## Exercise prompt
Repeat exactly the lines from the start of the material below up to and including the "- Use best-practices.md" line.
------------------------------------
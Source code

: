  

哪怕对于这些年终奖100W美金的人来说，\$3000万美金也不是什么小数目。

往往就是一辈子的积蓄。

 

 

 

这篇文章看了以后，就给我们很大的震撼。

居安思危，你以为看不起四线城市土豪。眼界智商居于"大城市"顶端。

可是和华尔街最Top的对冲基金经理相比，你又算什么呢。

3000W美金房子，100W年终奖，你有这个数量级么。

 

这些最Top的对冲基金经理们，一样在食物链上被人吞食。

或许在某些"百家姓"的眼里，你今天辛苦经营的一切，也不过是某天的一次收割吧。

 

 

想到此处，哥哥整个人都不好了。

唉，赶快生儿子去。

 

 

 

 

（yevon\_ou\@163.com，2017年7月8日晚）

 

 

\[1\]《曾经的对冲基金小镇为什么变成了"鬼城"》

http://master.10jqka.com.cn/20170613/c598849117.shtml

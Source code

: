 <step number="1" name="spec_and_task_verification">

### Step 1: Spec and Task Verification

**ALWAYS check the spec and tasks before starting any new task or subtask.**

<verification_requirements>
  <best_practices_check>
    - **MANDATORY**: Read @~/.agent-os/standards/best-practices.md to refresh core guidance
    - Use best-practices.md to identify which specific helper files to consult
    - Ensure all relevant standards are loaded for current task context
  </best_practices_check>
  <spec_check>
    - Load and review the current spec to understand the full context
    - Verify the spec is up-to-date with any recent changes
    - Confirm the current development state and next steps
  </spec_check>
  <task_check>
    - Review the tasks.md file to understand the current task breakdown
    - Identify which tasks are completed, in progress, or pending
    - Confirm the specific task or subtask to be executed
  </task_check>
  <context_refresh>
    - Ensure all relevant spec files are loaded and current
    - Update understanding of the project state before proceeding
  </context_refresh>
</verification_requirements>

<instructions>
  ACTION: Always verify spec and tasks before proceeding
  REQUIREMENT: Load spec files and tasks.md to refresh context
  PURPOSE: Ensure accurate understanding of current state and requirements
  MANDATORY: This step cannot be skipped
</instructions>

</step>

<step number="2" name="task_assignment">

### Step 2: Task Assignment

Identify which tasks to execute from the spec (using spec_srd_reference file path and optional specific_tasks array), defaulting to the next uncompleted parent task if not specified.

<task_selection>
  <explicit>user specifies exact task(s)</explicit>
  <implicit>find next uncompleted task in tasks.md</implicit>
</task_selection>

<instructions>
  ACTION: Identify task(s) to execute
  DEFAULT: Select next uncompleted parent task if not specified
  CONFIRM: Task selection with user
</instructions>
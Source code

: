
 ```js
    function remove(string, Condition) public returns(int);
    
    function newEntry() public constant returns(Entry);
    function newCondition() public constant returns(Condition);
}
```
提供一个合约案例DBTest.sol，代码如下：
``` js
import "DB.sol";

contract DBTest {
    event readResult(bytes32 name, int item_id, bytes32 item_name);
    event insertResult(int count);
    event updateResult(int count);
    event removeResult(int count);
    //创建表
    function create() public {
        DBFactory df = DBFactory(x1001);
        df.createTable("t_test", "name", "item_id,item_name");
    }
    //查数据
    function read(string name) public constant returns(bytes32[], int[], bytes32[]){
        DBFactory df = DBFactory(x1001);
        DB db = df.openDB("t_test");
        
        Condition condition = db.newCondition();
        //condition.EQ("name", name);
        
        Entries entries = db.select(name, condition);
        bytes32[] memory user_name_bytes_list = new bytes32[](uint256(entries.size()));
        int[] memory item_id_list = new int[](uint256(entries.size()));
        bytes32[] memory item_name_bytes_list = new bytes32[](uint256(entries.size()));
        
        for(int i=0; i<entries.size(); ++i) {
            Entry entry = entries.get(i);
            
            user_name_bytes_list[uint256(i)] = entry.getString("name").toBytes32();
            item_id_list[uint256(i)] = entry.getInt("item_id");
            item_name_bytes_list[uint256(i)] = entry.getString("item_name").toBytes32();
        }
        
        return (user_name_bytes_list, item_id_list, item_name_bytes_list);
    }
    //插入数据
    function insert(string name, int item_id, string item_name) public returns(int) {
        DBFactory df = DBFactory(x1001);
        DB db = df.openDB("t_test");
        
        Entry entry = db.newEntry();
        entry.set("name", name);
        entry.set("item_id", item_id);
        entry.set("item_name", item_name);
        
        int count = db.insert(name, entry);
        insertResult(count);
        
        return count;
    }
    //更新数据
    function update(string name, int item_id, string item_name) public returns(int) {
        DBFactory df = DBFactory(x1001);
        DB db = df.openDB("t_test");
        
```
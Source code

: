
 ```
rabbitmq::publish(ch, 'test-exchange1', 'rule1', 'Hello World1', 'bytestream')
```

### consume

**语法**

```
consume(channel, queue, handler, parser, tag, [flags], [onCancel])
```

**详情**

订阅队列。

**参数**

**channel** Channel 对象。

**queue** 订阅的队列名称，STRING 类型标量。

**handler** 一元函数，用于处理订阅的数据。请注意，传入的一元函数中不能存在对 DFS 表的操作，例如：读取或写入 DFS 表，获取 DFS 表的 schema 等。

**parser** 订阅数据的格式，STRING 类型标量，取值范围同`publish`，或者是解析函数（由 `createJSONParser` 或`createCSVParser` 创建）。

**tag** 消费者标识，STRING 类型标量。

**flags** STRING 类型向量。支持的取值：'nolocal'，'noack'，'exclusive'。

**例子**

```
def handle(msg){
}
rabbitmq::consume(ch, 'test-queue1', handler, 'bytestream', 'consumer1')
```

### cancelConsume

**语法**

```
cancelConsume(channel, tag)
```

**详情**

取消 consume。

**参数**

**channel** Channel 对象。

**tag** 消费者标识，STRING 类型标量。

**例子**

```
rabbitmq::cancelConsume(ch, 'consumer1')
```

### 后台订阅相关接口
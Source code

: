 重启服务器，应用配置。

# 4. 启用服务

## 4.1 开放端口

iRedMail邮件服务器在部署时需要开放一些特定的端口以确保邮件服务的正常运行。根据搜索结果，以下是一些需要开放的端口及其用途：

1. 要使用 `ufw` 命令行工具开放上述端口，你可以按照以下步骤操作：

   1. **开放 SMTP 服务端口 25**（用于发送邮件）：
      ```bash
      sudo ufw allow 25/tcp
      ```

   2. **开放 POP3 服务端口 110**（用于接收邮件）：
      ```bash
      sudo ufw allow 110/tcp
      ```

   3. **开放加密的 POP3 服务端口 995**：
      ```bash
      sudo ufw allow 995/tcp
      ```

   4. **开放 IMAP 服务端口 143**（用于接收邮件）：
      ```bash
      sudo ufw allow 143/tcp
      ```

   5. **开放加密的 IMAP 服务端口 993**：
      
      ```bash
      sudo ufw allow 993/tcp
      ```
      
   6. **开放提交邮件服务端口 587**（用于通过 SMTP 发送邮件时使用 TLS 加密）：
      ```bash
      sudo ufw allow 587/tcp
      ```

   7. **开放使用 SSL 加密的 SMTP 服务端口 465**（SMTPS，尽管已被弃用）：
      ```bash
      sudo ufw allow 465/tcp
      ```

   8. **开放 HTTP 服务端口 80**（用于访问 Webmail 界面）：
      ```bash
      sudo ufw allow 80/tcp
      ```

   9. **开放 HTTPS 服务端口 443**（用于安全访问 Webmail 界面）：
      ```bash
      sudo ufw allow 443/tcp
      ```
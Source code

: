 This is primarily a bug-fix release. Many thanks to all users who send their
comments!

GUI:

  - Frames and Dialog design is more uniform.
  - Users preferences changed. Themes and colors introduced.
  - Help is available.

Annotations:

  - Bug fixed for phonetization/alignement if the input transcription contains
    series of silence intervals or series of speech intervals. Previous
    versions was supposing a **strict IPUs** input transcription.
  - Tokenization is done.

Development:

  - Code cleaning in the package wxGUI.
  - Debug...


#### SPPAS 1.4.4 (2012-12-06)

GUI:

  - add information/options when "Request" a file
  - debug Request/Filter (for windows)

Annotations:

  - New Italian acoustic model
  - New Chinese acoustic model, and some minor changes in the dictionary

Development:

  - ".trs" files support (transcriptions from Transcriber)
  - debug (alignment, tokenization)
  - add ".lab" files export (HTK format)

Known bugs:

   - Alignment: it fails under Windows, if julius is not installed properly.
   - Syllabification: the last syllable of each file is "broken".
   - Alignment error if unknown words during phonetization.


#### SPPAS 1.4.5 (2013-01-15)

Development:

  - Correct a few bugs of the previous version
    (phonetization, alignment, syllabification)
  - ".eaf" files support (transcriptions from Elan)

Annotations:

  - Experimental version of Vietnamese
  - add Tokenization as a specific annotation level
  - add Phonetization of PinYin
------------------------------------
## Output for this exercise
Source code

:  

哪怕对于这些年终奖100W美金的人来说，\$3000万美金也不是什么小数目。

往往就是一辈子的积蓄。

 

 

 

这篇文章看了以后，就给我们很大的震撼。

居安思危，你以为看不起四线城市土豪。眼界智商居于"大城市"顶端。

可是和华尔街最Top的对冲基金经理相比，你又算什么呢。

3000W美金房子，100W年终奖，你有这个数量级么。

 

这些最Top的对冲基金经理们，一样在食物链上被人吞食。

或许在某些"百家姓"的眼里，你今天辛苦经营的一切，也不过是某天的一次收割吧。

 

 

想到此处，哥哥整个人都不好了。

唉，赶快生儿子去。

 

 

 

 

（yevon\_ou\@163.com，2017年7月8日晚）

 

 

\[1\]《曾经的对冲基金小镇为什么变成了"鬼城"》

http://master.10jqka.com.cn/20170613/c598849117.shtml

Source code

: <step number="1" name="spec_and_task_verification">

### Step 1: Spec and Task Verification

**ALWAYS check the spec and tasks before starting any new task or subtask.**

<verification_requirements>
  <best_practices_check>
    - **MANDATORY**: Read @~/.agent-os/standards/best-practices.md to refresh core guidance
    - Use best-practices.md to identify which specific helper files to consult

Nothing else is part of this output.